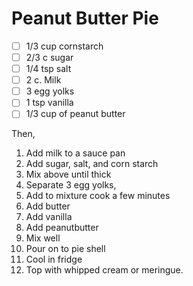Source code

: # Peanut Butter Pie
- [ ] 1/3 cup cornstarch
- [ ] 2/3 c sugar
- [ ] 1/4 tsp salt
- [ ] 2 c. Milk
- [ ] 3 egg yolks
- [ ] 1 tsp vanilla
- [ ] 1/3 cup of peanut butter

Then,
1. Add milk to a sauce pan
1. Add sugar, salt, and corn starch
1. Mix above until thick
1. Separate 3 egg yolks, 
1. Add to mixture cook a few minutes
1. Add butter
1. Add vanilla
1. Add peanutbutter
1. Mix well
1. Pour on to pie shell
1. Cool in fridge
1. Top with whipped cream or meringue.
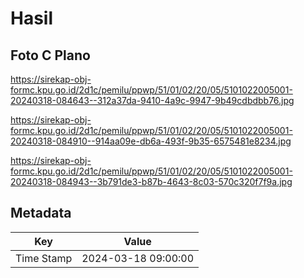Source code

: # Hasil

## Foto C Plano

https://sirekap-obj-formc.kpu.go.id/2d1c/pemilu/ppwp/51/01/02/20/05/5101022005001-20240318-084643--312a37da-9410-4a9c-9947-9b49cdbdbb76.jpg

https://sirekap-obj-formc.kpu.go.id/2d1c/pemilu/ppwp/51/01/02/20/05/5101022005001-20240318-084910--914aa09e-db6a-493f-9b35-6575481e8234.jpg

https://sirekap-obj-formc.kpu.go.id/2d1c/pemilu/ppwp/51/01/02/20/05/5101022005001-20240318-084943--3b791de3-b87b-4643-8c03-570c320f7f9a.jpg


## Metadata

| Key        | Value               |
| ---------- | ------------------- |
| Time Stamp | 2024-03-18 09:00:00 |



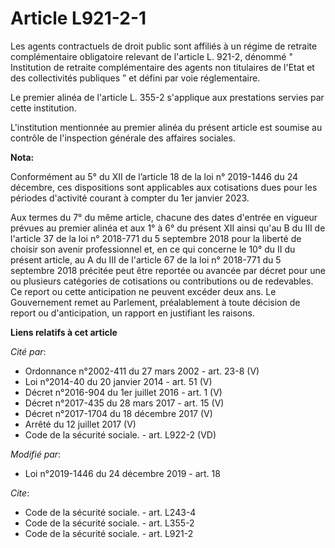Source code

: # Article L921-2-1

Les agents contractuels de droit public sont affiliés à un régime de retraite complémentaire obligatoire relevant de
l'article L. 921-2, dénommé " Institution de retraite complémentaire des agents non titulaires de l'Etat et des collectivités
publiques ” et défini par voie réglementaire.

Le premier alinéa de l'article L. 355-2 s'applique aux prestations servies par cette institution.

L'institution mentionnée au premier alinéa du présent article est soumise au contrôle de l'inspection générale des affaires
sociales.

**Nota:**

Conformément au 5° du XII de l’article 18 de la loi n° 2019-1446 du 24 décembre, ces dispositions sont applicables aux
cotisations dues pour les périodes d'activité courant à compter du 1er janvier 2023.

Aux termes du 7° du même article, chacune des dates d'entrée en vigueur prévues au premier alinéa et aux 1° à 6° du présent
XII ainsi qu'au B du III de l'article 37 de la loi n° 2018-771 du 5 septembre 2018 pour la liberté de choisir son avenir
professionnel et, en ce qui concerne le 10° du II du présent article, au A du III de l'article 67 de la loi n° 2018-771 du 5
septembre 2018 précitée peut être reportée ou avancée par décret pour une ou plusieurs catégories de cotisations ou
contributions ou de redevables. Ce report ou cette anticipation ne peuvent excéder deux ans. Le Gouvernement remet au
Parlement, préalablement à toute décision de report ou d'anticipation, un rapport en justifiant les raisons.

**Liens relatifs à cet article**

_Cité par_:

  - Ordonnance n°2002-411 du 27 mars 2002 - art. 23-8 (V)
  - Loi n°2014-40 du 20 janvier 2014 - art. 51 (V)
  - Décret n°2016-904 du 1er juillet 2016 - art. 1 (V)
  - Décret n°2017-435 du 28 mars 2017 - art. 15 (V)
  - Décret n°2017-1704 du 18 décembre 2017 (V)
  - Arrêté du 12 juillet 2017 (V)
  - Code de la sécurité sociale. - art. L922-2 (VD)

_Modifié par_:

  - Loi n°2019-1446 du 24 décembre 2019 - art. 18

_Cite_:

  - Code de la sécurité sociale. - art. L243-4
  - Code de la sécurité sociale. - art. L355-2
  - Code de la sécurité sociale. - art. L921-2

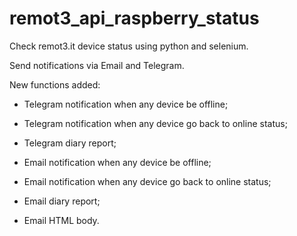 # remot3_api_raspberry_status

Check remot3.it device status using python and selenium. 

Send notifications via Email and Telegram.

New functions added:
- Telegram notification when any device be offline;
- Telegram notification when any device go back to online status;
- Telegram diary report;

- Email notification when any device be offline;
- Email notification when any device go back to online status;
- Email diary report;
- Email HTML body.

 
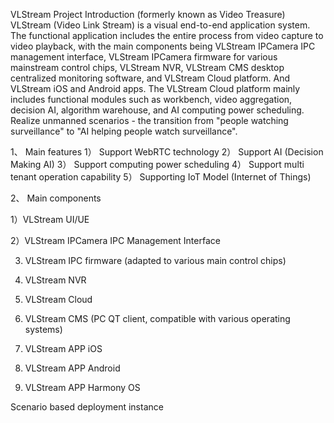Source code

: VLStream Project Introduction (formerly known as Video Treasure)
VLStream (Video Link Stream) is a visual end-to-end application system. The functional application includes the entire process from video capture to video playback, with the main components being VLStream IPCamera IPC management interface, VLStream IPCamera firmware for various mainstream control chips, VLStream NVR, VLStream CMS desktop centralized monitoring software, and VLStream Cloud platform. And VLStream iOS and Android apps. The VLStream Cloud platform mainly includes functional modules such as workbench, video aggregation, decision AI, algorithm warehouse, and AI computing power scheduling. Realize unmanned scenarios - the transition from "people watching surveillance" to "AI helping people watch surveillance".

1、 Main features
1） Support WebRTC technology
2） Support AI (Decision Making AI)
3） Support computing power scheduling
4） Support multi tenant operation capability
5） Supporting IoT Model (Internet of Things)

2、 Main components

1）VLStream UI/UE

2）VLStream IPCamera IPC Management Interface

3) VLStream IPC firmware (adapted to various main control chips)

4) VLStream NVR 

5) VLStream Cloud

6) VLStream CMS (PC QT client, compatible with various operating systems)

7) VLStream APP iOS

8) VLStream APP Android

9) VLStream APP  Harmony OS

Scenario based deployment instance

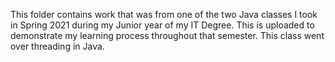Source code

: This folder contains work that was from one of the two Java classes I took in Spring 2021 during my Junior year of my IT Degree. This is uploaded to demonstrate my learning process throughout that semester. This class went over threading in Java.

**ASSIGNMENT:**
Return, exactly as they stand, the lines above from the one with "Parlement, préalablement à" to the one with "as Video Treasure)", omitting any pictures among them.

**EXERCISE SOLUTION:**
Parlement, préalablement à toute décision de report ou d'anticipation, un rapport en justifiant les raisons.

**Liens relatifs à cet article**

_Cité par_:

  - Ordonnance n°2002-411 du 27 mars 2002 - art. 23-8 (V)
  - Loi n°2014-40 du 20 janvier 2014 - art. 51 (V)
  - Décret n°2016-904 du 1er juillet 2016 - art. 1 (V)
  - Décret n°2017-435 du 28 mars 2017 - art. 15 (V)
  - Décret n°2017-1704 du 18 décembre 2017 (V)
  - Arrêté du 12 juillet 2017 (V)
  - Code de la sécurité sociale. - art. L922-2 (VD)

_Modifié par_:

  - Loi n°2019-1446 du 24 décembre 2019 - art. 18

_Cite_:

  - Code de la sécurité sociale. - art. L243-4
  - Code de la sécurité sociale. - art. L355-2
  - Code de la sécurité sociale. - art. L921-2

 # remot3_api_raspberry_status

Check remot3.it device status using python and selenium. 

Send notifications via Email and Telegram.

New functions added:
- Telegram notification when any device be offline;
- Telegram notification when any device go back to online status;
- Telegram diary report;

- Email notification when any device be offline;
- Email notification when any device go back to online status;
- Email diary report;
- Email HTML body.

 
Source code

: VLStream Project Introduction (formerly known as Video Treasure)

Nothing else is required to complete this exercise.